Aiden went to catering college in Huyton and at 18 took a job at the Royal Garden Hotel in London, excited to be where the action was. But he was in for a shock.
“It was horrible,” he recalls. “I stayed six months and hated every second of it.
“I used to get bullied because I was a Scouser. I was locked in the fridge overnight, that sort of thing. It shattered my world. ‘If this is what it’s like’, I thought, ‘I don’t want it any more’.”
Confidence destroyed, he went back home to his mum in Liverpool.
But a job at the Chester Grosvenor reignited his passion for food.
“I was like a sponge just soaking everything up. I learned that being a chef was about stamina.
“You’re working 18-20 hours a day and you can’t switch off at any point.”
The turning point for Aiden was going to work at Adlards, in Norwich. It had held a Michelin star, but lost it.
Aiden noticed that, as soon as the owner and head chef David Adlard was off, standards plummeted. The perfectionist in him was frustrated.
One day, he told his boss he needed a head chef.
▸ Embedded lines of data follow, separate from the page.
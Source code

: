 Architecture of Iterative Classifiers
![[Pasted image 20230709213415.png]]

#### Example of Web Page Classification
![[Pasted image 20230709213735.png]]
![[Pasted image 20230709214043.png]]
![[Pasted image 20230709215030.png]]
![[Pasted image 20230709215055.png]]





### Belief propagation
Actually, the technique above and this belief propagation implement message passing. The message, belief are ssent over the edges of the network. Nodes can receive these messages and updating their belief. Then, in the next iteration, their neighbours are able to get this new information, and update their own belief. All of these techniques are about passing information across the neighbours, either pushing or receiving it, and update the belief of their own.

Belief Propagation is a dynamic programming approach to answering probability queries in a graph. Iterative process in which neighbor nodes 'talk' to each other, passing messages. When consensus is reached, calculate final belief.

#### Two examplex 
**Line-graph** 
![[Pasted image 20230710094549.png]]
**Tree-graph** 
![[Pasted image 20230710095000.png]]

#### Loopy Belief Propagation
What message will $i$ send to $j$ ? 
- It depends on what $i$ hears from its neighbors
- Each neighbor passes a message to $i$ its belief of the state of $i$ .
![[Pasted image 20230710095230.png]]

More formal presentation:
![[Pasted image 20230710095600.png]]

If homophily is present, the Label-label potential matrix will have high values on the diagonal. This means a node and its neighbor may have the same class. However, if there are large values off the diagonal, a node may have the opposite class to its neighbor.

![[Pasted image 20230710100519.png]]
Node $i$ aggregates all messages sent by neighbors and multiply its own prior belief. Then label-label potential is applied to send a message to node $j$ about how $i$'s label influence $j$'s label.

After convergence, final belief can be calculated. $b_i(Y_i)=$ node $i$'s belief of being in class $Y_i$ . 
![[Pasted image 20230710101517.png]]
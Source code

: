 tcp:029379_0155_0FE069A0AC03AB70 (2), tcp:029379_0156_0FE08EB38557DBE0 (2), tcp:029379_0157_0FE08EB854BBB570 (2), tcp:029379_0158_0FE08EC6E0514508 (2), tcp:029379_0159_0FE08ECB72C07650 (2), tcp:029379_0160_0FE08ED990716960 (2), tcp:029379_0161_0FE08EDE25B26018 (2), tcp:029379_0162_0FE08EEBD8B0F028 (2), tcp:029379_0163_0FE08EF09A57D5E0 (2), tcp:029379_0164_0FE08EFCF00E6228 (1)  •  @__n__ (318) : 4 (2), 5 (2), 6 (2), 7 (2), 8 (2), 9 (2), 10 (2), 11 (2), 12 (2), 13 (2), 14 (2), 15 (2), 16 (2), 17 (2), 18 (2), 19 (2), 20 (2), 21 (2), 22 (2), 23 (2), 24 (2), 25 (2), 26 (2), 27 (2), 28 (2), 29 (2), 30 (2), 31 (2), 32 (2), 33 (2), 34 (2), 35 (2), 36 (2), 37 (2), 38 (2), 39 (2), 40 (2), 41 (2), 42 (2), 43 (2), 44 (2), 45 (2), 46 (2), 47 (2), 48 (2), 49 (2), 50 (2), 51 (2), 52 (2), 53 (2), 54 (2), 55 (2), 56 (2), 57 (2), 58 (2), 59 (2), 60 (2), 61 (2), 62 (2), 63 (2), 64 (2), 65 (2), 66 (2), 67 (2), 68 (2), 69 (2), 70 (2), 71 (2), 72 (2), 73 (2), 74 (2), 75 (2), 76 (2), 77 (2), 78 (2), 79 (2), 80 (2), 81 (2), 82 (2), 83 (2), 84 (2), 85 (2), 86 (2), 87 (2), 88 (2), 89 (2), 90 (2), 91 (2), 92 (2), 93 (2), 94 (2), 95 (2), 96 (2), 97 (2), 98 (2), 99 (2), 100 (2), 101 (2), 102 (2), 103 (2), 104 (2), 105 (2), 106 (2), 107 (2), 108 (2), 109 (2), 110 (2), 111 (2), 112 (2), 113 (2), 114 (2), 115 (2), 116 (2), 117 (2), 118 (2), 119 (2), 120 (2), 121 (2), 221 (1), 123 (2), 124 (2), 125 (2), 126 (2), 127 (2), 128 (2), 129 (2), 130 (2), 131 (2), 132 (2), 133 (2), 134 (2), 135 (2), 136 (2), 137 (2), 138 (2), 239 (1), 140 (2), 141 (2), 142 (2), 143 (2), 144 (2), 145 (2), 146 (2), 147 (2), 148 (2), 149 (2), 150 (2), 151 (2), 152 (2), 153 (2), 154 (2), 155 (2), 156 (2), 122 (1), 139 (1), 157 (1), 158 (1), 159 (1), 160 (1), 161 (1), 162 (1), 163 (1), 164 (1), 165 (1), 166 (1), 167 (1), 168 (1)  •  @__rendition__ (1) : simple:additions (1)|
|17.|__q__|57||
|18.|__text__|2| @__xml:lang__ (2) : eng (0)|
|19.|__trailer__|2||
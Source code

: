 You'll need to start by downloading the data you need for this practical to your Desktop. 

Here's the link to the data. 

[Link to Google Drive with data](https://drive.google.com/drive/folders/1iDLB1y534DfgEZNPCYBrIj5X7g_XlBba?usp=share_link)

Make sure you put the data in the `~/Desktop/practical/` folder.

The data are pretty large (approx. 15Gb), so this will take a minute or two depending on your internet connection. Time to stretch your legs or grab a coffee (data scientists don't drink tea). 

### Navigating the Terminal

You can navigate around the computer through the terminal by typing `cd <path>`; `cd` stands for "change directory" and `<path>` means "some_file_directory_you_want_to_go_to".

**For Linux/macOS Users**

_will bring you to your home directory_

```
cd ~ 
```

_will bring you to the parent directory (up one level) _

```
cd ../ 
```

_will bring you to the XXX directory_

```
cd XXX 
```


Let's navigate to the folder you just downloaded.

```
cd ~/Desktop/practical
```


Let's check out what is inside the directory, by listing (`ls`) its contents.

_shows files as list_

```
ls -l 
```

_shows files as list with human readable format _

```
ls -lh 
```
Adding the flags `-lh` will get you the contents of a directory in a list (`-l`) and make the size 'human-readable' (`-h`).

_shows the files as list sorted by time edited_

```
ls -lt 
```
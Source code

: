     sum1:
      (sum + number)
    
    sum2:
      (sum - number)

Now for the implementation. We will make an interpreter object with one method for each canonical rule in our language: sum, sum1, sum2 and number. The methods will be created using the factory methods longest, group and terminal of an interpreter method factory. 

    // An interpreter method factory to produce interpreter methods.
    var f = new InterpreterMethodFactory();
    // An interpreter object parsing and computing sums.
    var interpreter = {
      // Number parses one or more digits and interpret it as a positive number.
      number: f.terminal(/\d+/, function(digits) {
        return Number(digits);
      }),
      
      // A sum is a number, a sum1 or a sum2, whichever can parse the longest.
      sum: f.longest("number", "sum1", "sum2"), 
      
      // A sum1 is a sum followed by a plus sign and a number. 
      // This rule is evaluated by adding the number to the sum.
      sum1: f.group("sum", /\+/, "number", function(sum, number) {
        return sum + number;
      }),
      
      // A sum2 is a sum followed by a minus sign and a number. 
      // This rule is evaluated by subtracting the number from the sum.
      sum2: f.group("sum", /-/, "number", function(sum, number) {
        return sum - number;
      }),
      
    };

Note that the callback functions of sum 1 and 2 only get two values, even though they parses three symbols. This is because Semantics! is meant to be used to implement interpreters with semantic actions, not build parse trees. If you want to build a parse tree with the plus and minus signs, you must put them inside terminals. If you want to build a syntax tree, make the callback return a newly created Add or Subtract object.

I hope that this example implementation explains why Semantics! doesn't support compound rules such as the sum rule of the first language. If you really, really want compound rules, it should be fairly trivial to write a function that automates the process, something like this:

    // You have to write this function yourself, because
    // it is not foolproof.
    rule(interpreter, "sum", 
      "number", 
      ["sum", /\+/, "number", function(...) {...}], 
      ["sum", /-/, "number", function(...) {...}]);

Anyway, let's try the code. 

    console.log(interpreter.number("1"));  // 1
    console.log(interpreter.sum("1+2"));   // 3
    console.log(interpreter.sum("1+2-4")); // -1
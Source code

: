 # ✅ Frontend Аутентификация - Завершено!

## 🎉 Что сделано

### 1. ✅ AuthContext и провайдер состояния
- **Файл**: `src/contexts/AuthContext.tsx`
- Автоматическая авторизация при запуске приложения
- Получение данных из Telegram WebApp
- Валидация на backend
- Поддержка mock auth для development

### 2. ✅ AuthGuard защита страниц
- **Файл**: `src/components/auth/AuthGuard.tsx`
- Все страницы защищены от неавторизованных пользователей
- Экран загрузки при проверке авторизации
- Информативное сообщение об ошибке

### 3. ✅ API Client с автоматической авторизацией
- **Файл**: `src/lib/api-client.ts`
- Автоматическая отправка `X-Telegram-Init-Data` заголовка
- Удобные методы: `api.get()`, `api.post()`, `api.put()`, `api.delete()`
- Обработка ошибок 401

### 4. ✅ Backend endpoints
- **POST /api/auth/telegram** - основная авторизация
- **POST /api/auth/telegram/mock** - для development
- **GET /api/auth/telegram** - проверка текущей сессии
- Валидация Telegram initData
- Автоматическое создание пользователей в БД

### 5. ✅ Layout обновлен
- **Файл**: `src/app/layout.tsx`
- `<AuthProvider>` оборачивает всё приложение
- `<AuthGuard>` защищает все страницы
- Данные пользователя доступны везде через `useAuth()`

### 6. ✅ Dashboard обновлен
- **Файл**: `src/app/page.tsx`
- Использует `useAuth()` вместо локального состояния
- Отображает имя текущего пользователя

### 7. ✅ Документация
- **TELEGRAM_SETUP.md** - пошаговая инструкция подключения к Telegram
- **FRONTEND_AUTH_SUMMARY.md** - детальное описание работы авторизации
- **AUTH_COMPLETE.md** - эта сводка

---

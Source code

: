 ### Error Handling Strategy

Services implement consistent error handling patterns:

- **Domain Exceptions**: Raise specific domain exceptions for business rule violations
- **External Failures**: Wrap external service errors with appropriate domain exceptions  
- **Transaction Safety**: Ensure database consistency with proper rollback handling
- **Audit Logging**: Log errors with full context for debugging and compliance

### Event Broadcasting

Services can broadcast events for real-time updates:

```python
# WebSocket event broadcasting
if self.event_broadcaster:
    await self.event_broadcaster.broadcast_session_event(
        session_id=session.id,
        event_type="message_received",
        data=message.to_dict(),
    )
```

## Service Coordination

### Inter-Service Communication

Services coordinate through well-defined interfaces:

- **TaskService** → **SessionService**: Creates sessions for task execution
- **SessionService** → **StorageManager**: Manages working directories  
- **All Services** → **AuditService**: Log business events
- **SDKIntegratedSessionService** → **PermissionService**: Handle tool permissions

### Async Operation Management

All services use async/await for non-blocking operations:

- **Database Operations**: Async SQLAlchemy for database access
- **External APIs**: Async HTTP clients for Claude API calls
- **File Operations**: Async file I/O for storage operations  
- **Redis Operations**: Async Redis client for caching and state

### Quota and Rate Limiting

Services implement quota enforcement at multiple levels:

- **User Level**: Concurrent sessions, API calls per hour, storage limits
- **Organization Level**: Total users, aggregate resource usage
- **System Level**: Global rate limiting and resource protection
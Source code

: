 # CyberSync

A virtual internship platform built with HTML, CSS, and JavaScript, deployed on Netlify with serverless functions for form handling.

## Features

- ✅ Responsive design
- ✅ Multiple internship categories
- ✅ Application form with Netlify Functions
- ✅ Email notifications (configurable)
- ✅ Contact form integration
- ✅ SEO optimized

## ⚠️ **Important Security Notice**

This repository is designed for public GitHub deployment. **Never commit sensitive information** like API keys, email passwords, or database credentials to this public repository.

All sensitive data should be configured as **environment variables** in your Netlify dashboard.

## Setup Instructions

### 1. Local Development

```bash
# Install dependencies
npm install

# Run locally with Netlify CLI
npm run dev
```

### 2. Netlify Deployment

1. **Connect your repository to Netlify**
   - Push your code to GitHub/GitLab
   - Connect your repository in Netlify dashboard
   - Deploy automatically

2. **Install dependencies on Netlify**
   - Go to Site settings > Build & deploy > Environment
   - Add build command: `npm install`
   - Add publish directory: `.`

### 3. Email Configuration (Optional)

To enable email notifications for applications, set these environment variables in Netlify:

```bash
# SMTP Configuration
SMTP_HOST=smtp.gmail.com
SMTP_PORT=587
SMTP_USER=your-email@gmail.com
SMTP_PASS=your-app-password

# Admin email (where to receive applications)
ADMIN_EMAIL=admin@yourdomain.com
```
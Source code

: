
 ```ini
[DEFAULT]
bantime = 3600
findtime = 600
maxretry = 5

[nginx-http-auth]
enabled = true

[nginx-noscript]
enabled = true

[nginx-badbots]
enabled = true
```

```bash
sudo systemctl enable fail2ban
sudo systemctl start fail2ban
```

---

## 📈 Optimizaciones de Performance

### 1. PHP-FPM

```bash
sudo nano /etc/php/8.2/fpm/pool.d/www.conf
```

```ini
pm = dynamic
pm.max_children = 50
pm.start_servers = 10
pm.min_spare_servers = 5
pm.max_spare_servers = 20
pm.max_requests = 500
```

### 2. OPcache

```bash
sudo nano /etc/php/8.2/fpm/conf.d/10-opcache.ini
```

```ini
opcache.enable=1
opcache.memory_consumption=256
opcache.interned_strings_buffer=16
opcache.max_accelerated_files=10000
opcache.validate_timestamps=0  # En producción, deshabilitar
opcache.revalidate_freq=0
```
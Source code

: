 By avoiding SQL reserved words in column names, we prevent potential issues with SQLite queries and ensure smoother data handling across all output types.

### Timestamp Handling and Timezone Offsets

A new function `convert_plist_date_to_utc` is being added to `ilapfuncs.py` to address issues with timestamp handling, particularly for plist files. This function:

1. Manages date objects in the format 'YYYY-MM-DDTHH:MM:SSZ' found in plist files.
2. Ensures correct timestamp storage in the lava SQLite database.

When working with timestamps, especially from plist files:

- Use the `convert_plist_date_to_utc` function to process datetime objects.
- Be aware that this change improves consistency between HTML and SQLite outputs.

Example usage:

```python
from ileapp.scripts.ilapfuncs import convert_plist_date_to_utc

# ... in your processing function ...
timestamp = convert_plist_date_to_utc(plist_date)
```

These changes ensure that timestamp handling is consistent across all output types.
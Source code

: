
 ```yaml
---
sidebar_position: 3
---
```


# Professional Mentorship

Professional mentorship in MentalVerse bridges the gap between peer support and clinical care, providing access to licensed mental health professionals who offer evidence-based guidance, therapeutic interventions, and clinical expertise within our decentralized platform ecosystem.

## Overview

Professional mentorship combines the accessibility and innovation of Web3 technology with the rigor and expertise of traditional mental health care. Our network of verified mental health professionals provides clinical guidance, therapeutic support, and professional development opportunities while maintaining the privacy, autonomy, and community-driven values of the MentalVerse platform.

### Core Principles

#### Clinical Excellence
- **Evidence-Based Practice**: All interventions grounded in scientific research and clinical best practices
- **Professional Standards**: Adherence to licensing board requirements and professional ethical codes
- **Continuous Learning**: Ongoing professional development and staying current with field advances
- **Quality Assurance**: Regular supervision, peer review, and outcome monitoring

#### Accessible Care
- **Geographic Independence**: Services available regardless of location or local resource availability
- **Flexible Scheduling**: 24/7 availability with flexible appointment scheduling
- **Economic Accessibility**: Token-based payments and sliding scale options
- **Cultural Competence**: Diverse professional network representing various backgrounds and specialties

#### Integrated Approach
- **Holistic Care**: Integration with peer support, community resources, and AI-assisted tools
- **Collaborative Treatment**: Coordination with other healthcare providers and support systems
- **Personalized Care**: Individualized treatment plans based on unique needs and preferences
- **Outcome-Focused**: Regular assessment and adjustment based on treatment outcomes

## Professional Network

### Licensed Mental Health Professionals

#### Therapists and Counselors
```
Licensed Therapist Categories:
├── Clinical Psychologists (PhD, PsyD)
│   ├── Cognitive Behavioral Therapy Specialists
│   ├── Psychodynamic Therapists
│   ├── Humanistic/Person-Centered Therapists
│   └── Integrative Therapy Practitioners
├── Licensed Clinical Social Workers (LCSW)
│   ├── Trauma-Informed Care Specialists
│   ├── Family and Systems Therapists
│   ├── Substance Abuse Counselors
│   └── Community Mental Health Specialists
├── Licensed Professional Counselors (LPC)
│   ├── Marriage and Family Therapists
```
“He grabbed me by the scruff of my neck and marched me to the kitchen. I thought he was going to tell them I’d been snitching. But he said: ‘From now on, this is your head chef’.” At 22, Aiden regained the restaurant its Michelin star.
“I wasn’t doing anything fancy,” he says. “It was just rack of lamb, Dauphinoise potatoes and gravy, but I was putting into practice everything I’d learned. I’d trained the classic French way, braising for six hours.”
A year and a half ago, he joined The Grill at The Dorchester.
His menu features dishes like roasted Cornish scallops with white truffle and white chocolate risotto. His signature dish is beetroot gazpacho with vodka jelly and lime and avocado sorbet. Aiden has shared his recipes in a book called Made In Great Britain.
“I’ve always worked in the British Isles and use predominantly British produce,” he explains. “It celebrates how far British food has come over the last 15 years.”
His plan is next year to return to Liverpool and open a restaurant.
“I’ve been doing this for 17 years now and I jump out of bed and run to work every day,” he says. “It gives me a real sense of belonging to something.”
Aiden also gets a buzz out of passing on his knowledge to others.
“I have 25 chefs and I watch them grow and develop,” he says. “I remember crying myself to sleep when I was bullied and saying ‘I am never going to be like that’, because a negative comment can stay with you for years.
“But a pat on the back can stay with you for years too.”
* MADE In Great Britain, by Aidan Byrne, costs £25 and is published by New Holland.